Problem details
Pull every line that holds the word "closed" from the entries.

━━━━━ Data supplied ━━━━━

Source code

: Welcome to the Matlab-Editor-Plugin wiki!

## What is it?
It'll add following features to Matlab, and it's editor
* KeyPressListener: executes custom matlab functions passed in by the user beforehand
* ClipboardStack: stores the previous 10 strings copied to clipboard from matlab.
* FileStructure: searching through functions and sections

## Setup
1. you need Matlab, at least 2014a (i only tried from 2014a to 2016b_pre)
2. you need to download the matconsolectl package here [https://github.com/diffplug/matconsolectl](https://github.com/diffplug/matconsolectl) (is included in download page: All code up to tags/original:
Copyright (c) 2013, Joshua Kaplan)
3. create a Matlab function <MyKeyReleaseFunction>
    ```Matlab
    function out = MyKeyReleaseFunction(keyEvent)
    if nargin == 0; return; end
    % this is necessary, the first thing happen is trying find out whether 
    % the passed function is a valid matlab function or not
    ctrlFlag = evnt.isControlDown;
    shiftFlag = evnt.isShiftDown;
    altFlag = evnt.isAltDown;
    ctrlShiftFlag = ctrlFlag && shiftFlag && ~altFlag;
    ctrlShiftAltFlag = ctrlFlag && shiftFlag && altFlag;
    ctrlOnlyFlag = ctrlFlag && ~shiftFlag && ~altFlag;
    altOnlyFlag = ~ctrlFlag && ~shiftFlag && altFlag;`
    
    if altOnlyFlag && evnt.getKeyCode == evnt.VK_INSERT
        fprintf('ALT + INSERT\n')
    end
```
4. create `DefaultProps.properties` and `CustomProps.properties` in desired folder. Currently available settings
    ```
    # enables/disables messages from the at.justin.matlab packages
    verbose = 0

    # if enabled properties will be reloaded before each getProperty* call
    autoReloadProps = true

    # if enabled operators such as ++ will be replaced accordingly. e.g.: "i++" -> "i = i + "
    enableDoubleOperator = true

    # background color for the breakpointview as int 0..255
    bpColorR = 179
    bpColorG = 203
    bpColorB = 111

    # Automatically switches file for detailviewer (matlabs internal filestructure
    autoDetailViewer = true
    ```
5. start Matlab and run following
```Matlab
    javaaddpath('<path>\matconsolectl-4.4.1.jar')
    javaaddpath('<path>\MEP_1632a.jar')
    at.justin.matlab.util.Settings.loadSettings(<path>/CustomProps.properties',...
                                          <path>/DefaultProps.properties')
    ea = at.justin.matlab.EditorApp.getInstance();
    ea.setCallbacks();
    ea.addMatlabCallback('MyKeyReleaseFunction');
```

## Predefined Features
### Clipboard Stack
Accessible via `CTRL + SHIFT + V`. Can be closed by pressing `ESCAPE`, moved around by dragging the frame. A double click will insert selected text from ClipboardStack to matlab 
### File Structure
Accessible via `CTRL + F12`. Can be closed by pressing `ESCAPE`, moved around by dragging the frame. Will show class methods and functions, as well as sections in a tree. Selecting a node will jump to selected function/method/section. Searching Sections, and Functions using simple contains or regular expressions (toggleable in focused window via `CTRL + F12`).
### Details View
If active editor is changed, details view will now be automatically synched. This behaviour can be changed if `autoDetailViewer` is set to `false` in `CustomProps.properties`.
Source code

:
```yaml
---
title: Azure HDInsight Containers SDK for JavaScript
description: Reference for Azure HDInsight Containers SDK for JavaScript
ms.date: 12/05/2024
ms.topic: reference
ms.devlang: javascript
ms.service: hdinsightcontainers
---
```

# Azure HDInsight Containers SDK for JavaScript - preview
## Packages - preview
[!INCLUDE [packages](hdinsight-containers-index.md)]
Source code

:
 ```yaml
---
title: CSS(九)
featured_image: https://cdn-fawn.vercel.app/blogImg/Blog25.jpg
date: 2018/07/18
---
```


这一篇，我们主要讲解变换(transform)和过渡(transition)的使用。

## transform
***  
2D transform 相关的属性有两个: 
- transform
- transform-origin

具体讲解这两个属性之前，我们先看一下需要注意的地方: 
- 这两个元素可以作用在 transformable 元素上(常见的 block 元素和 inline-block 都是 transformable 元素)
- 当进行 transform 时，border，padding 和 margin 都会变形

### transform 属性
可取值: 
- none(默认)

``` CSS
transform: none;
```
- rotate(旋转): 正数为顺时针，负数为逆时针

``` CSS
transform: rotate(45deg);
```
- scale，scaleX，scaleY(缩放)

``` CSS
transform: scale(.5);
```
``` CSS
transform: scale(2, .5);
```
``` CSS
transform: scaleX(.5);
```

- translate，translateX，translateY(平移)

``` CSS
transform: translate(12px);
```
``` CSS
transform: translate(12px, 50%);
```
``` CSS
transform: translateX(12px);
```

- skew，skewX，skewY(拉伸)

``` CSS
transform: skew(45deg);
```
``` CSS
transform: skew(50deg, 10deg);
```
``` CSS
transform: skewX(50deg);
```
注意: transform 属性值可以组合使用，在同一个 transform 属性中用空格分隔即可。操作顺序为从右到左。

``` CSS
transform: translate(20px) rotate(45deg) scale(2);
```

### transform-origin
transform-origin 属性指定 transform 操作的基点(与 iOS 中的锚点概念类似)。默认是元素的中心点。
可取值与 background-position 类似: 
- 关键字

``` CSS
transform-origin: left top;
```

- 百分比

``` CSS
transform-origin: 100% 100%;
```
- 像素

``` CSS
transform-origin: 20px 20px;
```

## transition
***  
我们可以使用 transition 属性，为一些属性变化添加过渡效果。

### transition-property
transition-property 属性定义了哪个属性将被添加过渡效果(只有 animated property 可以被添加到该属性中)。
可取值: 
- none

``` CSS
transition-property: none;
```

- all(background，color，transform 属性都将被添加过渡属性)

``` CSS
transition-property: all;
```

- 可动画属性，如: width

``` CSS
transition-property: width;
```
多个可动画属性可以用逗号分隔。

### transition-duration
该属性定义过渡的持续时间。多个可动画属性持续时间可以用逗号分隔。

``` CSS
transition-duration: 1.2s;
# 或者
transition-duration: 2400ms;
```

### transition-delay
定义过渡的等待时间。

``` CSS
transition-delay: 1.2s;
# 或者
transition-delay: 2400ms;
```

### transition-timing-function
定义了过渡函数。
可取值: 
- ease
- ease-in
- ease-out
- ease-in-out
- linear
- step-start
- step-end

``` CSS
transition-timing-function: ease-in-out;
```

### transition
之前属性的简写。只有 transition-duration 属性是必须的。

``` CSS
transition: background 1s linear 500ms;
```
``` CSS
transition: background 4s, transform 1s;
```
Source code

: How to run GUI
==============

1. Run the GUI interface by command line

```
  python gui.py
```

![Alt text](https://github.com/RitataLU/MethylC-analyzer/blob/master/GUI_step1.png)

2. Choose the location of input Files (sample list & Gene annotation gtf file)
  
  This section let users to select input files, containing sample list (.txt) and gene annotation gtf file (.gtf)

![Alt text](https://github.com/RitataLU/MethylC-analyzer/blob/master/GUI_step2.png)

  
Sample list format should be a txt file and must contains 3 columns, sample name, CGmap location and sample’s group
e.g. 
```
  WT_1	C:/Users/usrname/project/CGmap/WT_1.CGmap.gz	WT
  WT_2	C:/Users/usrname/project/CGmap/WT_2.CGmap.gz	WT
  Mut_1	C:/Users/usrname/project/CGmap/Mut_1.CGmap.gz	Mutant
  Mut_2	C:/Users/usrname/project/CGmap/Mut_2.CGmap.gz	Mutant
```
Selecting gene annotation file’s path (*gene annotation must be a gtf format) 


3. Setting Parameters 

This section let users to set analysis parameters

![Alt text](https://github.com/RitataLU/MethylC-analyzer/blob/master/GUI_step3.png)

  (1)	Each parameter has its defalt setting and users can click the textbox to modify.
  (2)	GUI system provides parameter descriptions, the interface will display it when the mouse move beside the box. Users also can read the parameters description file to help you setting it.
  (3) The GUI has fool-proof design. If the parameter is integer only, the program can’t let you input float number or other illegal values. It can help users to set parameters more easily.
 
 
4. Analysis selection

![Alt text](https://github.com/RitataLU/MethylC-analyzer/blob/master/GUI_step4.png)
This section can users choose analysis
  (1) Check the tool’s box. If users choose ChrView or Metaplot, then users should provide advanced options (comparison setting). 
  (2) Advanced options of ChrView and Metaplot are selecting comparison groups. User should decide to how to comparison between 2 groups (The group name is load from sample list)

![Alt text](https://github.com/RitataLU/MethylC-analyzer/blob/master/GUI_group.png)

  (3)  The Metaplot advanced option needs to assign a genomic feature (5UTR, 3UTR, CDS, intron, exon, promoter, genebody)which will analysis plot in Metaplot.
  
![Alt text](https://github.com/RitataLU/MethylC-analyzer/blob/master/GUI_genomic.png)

━━━━━

Reply
Accessible via `CTRL + SHIFT + V`. Can be closed by pressing `ESCAPE`, moved around by dragging the frame. A double click will insert selected text from ClipboardStack to matlab 
Accessible via `CTRL + F12`. Can be closed by pressing `ESCAPE`, moved around by dragging the frame. Will show class methods and functions, as well as sections in a tree. Selecting a node will jump to selected function/method/section. Searching Sections, and Functions using simple contains or regular expressions (toggleable in focused window via `CTRL + F12`).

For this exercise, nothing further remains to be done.